Studios and broadcasters eventually figured out that it was better to enable their fans than obstruct them. I remember Lost as being the first series to really embrace this, to the point that in Italy at least, Lost episodes were broadcast in English with subtitles instead of being redubbed, because this could be done in near real time. The dubbed version would be broadcast some time later, but at least the true fans had got their real-time fix through an approved channel.

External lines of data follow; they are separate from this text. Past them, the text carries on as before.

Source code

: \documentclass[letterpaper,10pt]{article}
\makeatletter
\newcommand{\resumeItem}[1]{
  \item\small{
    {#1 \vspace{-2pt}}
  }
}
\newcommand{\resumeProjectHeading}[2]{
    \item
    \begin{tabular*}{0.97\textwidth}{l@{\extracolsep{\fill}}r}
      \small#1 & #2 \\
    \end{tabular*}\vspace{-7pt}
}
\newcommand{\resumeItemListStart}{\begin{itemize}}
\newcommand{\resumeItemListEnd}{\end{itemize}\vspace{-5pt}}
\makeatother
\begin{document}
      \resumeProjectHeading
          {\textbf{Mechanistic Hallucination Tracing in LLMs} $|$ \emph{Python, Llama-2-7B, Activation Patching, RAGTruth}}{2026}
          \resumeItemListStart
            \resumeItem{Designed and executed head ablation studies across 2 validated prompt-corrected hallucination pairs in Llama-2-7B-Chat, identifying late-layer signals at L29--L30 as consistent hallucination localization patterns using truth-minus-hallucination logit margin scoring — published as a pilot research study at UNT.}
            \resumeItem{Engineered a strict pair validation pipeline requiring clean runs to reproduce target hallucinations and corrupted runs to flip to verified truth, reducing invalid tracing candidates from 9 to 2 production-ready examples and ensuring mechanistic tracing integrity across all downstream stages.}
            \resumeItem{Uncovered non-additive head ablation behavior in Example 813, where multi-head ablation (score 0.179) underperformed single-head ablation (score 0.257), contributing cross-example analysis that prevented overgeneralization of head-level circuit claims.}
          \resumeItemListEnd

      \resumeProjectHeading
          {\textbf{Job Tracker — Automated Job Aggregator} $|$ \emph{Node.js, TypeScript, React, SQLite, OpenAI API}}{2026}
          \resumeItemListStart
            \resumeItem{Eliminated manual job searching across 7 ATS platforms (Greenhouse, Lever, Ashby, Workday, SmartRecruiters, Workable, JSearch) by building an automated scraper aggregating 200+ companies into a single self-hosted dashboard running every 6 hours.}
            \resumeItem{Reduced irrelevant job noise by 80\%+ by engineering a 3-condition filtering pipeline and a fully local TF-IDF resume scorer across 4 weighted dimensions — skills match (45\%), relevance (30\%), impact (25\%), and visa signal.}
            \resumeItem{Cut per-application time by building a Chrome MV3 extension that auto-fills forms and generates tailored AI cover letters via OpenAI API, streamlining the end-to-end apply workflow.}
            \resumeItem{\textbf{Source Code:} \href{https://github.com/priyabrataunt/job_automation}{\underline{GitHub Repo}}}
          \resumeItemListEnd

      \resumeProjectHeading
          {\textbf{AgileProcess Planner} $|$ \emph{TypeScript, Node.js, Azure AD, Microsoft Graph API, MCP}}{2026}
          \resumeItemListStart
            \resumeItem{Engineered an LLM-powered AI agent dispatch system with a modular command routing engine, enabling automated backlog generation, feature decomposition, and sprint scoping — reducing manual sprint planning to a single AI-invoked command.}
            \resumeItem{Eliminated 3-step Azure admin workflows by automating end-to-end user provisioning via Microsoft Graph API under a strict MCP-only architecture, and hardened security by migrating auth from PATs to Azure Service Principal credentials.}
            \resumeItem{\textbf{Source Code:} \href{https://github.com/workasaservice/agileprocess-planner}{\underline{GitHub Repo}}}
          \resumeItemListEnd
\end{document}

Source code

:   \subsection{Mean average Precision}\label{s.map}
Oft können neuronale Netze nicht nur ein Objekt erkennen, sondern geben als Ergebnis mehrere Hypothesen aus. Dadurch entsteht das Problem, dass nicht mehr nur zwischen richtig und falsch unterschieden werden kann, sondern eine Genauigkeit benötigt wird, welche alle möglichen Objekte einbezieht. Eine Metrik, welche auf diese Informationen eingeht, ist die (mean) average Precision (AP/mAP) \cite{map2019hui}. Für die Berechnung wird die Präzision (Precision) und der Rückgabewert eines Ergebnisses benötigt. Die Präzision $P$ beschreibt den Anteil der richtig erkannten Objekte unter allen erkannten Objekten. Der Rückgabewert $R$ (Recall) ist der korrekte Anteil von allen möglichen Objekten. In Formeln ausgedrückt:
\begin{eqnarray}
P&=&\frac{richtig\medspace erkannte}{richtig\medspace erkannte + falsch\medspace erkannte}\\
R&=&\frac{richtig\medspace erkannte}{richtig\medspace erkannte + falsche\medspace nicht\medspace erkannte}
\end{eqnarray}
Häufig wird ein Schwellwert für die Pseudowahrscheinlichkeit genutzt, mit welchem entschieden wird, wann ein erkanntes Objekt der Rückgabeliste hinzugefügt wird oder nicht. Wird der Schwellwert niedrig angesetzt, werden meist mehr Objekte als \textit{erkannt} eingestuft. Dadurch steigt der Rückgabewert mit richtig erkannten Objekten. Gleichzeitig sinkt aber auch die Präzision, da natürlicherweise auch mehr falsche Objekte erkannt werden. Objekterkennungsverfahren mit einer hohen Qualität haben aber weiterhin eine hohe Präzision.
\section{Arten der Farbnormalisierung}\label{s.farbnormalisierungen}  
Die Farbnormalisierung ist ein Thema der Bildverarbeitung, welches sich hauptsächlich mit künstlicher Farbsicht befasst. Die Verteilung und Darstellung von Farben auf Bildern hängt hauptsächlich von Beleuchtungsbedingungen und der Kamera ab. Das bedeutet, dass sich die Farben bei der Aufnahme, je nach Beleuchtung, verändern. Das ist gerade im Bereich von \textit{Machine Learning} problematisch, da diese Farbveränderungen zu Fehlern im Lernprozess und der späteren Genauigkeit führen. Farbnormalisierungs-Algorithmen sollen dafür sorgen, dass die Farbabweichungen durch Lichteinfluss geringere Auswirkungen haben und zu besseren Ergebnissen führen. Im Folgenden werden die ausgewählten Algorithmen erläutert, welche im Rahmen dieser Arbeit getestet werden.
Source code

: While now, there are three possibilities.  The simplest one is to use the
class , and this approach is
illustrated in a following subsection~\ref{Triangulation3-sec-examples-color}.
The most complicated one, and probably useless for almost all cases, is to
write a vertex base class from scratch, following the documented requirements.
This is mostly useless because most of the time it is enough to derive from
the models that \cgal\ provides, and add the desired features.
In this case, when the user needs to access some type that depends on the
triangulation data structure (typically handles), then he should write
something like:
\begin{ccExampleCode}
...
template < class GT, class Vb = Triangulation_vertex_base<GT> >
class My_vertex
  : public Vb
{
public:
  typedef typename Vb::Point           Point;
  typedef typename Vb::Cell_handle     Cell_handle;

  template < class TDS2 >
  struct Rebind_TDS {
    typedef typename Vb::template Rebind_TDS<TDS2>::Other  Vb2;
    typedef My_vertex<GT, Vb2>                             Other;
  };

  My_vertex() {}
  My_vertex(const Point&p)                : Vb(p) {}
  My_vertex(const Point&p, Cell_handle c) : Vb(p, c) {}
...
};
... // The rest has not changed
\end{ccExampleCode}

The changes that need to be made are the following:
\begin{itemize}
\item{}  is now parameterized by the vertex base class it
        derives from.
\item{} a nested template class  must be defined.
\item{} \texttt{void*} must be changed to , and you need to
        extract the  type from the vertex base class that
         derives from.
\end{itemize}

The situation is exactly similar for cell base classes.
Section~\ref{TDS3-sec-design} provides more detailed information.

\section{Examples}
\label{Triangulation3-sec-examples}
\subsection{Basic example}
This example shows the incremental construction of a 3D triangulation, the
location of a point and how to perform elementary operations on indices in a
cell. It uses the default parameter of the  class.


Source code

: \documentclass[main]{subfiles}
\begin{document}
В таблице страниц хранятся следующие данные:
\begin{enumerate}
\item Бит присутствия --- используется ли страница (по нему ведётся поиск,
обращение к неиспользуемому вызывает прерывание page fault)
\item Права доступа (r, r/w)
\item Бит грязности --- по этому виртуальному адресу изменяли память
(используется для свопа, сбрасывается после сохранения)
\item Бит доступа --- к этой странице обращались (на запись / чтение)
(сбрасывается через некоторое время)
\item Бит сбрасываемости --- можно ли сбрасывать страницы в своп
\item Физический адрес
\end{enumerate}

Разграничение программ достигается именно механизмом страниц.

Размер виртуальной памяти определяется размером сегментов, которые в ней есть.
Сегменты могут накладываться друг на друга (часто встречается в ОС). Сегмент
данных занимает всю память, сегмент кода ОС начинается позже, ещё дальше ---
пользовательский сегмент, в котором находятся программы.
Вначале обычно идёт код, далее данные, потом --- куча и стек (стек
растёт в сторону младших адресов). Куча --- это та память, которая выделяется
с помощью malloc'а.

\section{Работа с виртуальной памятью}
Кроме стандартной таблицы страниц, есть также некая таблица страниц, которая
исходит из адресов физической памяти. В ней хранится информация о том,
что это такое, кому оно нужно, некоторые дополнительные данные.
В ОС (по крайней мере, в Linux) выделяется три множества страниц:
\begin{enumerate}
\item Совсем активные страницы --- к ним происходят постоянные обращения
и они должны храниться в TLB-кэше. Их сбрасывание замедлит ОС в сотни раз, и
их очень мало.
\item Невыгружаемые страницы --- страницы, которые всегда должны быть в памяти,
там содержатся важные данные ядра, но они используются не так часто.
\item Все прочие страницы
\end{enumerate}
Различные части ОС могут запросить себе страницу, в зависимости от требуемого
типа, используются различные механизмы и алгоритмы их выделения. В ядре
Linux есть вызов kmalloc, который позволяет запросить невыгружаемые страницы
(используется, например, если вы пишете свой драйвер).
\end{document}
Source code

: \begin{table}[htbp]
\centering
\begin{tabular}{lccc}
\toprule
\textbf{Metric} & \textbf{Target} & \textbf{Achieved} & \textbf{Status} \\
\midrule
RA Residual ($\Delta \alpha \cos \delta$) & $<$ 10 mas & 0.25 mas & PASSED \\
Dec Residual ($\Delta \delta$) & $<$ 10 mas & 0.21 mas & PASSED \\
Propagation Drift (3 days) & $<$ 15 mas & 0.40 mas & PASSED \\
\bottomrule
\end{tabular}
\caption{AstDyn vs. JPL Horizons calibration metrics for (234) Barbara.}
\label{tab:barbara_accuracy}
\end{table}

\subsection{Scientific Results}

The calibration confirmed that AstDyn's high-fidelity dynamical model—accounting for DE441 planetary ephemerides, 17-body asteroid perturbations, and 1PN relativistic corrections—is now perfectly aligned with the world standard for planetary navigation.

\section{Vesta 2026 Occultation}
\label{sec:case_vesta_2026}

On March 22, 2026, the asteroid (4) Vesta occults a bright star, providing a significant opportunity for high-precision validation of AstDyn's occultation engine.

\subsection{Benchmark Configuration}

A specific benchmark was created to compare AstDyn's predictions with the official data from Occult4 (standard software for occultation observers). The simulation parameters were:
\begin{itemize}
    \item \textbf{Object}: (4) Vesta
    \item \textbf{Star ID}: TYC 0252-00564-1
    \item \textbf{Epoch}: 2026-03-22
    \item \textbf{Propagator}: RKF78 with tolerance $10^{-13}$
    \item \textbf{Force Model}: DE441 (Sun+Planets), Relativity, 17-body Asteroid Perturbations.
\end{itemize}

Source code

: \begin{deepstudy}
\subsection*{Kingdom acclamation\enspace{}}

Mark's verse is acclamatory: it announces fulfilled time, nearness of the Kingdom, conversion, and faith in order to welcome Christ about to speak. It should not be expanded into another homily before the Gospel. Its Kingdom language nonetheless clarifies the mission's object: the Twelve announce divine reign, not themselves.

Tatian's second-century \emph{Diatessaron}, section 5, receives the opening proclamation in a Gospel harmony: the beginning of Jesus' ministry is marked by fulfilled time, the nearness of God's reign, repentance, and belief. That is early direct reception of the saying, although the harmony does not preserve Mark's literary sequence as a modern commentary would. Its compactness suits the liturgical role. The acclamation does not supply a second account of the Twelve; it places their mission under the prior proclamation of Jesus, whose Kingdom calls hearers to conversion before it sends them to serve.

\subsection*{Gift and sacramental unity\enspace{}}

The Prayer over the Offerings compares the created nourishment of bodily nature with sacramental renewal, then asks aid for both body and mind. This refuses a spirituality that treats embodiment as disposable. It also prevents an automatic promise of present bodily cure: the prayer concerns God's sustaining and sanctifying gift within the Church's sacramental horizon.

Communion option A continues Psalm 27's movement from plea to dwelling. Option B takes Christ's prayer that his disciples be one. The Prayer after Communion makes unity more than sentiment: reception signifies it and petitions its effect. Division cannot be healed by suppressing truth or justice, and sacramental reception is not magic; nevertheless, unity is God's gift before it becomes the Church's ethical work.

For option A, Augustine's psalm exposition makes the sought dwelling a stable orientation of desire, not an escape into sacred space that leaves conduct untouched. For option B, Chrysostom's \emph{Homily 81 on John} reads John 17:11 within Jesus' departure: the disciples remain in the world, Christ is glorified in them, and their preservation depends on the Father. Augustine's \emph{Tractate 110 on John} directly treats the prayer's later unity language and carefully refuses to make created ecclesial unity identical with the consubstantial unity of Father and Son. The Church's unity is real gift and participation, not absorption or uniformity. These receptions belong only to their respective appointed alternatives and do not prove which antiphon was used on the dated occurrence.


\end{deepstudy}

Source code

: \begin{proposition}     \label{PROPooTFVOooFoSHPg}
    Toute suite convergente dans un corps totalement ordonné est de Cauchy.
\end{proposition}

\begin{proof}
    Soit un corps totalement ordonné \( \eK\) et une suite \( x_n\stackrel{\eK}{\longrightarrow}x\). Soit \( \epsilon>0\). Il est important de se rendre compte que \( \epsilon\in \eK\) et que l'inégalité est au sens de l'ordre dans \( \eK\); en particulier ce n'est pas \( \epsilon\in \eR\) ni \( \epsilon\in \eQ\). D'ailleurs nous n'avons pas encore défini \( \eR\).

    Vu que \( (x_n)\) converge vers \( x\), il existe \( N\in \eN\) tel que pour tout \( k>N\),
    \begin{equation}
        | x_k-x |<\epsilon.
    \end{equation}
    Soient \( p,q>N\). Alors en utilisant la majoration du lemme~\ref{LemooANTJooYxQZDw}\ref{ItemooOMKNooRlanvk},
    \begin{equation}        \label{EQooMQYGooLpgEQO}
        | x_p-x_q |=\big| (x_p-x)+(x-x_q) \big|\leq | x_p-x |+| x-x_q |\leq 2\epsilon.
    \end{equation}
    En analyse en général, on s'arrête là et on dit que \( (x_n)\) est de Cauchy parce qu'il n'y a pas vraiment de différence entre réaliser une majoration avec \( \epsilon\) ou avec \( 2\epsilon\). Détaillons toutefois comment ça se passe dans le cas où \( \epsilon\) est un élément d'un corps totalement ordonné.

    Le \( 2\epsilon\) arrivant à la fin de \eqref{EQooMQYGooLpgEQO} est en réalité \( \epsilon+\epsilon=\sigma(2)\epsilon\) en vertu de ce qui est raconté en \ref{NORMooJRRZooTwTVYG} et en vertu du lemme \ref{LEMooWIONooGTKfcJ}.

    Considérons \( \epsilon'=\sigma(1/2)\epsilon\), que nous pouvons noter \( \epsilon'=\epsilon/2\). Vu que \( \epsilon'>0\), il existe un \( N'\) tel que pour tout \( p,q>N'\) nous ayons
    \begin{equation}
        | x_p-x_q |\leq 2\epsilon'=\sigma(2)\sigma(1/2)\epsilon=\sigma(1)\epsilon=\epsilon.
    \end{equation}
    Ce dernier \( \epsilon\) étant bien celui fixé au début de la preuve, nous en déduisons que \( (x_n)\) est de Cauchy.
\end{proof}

Today, the online stores are the only ones that still strictly enforce geofencing. I still cannot buy TV shows through the Italian iTunes Store - not even TV shows that are available in Italy through other means. I am also tied to the Italian Store (as opposed to the UK or US one) by my credit card’s billing address. This is in fact the last thing that is keeping me as a cable TV customer. If I could just buy my TV shows through iTunes - the ones that aren’t already on Netflix, that is - I’d kill my cable subscription in a heartbeat.
The thing is, this sort of restriction used to be “just" hostile to consumers. Now, it is turning into a weapon that authoritarian regimes can wield against Apple, Google, and whoever else. Nobody would allow Russia to ban LinkedIn around the world, or China to remove the New York Times app everywhere - but because dedicated App Stores exist for .ru and .cn, they are able to demand these bans as local exceptions, and even defend them as respecting local laws and sensibilities. If there were one worldwide App Store, this gambit would not work.
What are the downsides of a worldwide App Store without geographic restrictions? When the App Store was set up, Apple needed to pacify the studios to get access to their content libraries. But now, in 2017, what would the studios do - turn down all the revenue from the iTunes Store? I don’t think so.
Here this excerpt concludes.